Only two of the six are growth projects and the rest are replacement projects.

Five are being managed by TWP Projects, a Basil Read group company, and one by project house RSV.

All six are vertical shaft projects and modern in the sense that they are referred to as third-generation shafts, descending to depths of 1 000 m to nearly 2 000 m.

Of the six, three – 16 Shaft, 17 Shaft and 20 Shaft projects – are Impala Platinum projects.

The remaining three are Anglo Platinum’s Thembelani, Royal Bafokeng Platinum’s Styldrift project and Wesizwe’s Chinese-controlled Frischgewaagd-Ledig project.

Virtually all will access both Merensky and upper group two (UG2) reefs.

The R7-billion 16 Shaft is expected to produce 226 500 t/m of reef on seven operational levels from 2015; the R12-billion 17 Shaft 225 000 t/m from 2018; and the R6.8-billion 20 Shaft 185 000 t/m of reef from 2013.

The R2.3-billion Thembelani 2 – form-erly Paardekraal 2 – is expected to produce at a rate of 120 000 oz/y of refined platinum from 2015.

The only two growth projects are the R12-billion Styldrift project, which is expected to produce at a rate of 220 000 oz/y of platinum, beginning in 2015, and the R6.6-billion Wesizwe Frischgewaagd-Ledig project, which is expected to produce at a rate of 350 000 oz/y of platinum from 2018.

The funds for Wesizwe’s Frischgewaagd-Ledig project have been raised from China and TWP Projects will begin formal work imminently as the engineering procurement construction management contractor, making attempts to procure from China at the behest of the new con-trolling shareholders, Jinchuan and the China-Africa Development Fund.

TWP nursed Frischgewaagd-Ledig through the period when it was not fully funded to the point of having already completed the first blasts on the two shafts.

What Mining Weekly was able to see during a TWP-organised media visit were the earthworks for what is a greenfield project.

“It’s going to keep us busy for more than ten years,” says TWP Projects executive director Murray Macnab.

Styldrift is 14 months ahead of Frisch-gewaagd-Ledig. Presinking has been completed to nearly 100 m at Styldrift and full sinking is about to take place at a rate of 3 m a day, which is the area’s general current rate of sinking and lining.

Impala Platinum’s 20 Shaft is ramping up to production and the ventilation shaft has been completed at Thembelani, where the sinking of the main shaft is under way.

Impala’s 17 Shaft, the site of the world’s biggest shaft-sinking contract, has passed the halfway mark. Its main shaft will be sunk to 1 922 m, the ventilation shaft to 1 700 m and the refrigeration shaft has already been sunk to its full depth of 1 437 m.
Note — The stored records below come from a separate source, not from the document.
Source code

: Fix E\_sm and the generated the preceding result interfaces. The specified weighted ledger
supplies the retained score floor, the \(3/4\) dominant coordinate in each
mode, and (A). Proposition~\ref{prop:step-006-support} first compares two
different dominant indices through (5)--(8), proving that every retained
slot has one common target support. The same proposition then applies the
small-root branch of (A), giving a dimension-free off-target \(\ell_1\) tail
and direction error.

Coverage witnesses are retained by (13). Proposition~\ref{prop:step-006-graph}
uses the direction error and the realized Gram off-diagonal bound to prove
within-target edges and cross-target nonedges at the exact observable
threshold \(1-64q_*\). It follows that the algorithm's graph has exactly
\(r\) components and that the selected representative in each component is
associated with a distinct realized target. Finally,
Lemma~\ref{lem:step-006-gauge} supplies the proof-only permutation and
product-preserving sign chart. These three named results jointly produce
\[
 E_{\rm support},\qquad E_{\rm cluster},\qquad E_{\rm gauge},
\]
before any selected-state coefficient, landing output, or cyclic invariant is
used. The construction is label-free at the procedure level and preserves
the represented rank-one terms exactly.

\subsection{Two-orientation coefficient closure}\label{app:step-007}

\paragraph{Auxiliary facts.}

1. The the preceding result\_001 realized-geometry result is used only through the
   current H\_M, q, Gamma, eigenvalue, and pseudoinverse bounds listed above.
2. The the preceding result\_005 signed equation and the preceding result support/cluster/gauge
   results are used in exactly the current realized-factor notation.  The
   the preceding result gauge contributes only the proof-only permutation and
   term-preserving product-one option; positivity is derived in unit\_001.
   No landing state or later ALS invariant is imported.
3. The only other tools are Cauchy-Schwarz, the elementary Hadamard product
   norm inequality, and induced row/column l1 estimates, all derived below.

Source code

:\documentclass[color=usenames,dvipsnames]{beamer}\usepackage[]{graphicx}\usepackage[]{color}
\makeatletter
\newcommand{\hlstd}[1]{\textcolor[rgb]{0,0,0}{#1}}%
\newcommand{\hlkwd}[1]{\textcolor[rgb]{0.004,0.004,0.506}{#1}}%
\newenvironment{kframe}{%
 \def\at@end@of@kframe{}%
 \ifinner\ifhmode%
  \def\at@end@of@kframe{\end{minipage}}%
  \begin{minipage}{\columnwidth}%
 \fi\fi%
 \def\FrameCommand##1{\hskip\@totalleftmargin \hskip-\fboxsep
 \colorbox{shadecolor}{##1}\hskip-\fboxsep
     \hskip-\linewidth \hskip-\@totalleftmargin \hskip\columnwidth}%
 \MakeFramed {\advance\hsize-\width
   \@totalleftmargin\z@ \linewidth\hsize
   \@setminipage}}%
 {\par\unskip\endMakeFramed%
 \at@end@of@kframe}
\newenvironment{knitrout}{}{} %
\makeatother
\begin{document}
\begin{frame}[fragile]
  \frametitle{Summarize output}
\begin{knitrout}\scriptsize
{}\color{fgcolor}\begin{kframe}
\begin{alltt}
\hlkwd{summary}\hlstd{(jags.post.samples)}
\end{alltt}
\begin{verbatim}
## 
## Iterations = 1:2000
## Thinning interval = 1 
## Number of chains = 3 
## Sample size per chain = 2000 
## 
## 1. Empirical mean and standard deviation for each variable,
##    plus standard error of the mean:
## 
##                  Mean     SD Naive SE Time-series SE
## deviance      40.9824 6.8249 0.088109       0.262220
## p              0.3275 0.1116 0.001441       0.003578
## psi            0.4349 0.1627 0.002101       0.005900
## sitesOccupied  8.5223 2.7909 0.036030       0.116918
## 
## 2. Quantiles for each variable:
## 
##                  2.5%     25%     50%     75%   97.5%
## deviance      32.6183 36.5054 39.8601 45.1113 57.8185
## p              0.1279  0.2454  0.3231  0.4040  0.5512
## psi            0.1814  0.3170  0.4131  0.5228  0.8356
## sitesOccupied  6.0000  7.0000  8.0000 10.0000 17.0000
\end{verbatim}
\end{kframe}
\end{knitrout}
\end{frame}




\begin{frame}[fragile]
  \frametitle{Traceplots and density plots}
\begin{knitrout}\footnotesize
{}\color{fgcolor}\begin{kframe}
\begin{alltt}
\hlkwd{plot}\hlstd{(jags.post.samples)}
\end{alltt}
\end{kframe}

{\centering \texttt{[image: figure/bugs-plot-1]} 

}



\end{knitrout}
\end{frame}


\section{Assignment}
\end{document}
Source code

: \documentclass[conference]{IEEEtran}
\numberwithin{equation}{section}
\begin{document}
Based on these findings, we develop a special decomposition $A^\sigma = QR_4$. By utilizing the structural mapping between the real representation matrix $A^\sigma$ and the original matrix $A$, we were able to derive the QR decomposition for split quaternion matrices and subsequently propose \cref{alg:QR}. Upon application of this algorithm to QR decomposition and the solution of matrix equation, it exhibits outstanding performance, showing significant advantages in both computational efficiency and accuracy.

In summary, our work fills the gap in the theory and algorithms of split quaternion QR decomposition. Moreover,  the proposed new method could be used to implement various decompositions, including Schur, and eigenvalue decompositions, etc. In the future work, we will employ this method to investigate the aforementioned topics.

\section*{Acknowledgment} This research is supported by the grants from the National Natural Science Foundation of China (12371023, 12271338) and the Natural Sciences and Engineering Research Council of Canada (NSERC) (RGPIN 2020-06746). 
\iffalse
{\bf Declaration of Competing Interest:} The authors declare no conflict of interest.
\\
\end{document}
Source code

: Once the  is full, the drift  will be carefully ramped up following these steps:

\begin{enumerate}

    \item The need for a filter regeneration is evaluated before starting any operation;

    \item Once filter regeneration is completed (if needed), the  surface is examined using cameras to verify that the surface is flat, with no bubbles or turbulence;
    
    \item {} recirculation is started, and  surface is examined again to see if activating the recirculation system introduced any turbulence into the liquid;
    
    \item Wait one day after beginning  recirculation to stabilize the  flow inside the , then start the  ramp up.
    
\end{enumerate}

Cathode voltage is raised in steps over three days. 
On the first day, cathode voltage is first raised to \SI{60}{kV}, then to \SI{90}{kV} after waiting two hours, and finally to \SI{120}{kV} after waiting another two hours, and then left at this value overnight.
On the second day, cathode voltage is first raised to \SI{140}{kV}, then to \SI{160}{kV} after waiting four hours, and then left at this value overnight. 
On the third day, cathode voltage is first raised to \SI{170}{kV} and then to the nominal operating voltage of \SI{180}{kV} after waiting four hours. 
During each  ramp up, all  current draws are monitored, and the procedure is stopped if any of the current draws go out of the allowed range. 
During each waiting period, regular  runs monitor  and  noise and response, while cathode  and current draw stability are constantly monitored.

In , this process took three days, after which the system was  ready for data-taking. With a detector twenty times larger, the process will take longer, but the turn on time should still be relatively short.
The refrigeration shaft will eventually provide cool air at 3 ˚C to lower the hot temperatures at depth.
Some 4 400 m out of the total of 5 200 m required has already been completed, and R38-million is being spent a month.

When in full swing, 17 Shaft will employ 4 600 people.

TWP is also undertaking a study into the economic feasibility of going ahead with two more Impala replacement shafts – 18 Shaft and 19 Shaft.